TO DO: Each line below should be set down again unchanged.

RECORDS SHOWN:
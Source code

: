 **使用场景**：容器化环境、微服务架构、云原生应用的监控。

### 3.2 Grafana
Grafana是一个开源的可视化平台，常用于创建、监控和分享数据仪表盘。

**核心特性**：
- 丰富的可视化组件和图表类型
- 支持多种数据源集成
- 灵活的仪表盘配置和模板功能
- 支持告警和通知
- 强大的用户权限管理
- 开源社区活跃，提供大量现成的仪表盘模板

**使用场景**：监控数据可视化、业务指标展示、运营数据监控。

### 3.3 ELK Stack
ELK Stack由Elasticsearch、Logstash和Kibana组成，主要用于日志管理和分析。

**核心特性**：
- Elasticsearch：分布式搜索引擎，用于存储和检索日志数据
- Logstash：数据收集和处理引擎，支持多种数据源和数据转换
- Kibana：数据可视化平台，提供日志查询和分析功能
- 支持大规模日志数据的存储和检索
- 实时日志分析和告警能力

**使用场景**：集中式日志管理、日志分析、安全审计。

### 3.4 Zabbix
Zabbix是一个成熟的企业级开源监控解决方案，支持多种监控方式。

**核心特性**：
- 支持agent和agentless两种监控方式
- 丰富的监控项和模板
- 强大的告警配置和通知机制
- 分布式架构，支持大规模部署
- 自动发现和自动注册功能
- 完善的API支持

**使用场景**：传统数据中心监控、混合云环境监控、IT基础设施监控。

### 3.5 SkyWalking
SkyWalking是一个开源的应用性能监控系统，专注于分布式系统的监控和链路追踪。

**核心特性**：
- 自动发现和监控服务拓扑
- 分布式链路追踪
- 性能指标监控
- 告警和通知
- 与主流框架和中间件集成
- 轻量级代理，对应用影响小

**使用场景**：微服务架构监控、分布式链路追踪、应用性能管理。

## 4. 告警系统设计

SOLUTION TO THIS TASK:
Source code

: **使用场景**：容器化环境、微服务架构、云原生应用的监控。

### 3.2 Grafana
Grafana是一个开源的可视化平台，常用于创建、监控和分享数据仪表盘。

**核心特性**：
- 丰富的可视化组件和图表类型
- 支持多种数据源集成
- 灵活的仪表盘配置和模板功能
- 支持告警和通知
- 强大的用户权限管理
- 开源社区活跃，提供大量现成的仪表盘模板

**使用场景**：监控数据可视化、业务指标展示、运营数据监控。

### 3.3 ELK Stack
ELK Stack由Elasticsearch、Logstash和Kibana组成，主要用于日志管理和分析。

**核心特性**：
- Elasticsearch：分布式搜索引擎，用于存储和检索日志数据
- Logstash：数据收集和处理引擎，支持多种数据源和数据转换
- Kibana：数据可视化平台，提供日志查询和分析功能
- 支持大规模日志数据的存储和检索
- 实时日志分析和告警能力

**使用场景**：集中式日志管理、日志分析、安全审计。

### 3.4 Zabbix
Zabbix是一个成熟的企业级开源监控解决方案，支持多种监控方式。

**核心特性**：
- 支持agent和agentless两种监控方式
- 丰富的监控项和模板
- 强大的告警配置和通知机制
- 分布式架构，支持大规模部署
- 自动发现和自动注册功能
- 完善的API支持

**使用场景**：传统数据中心监控、混合云环境监控、IT基础设施监控。

### 3.5 SkyWalking
SkyWalking是一个开源的应用性能监控系统，专注于分布式系统的监控和链路追踪。

**核心特性**：
- 自动发现和监控服务拓扑
- 分布式链路追踪
- 性能指标监控
- 告警和通知
- 与主流框架和中间件集成
- 轻量级代理，对应用影响小

**使用场景**：微服务架构监控、分布式链路追踪、应用性能管理。

## 4. 告警系统设计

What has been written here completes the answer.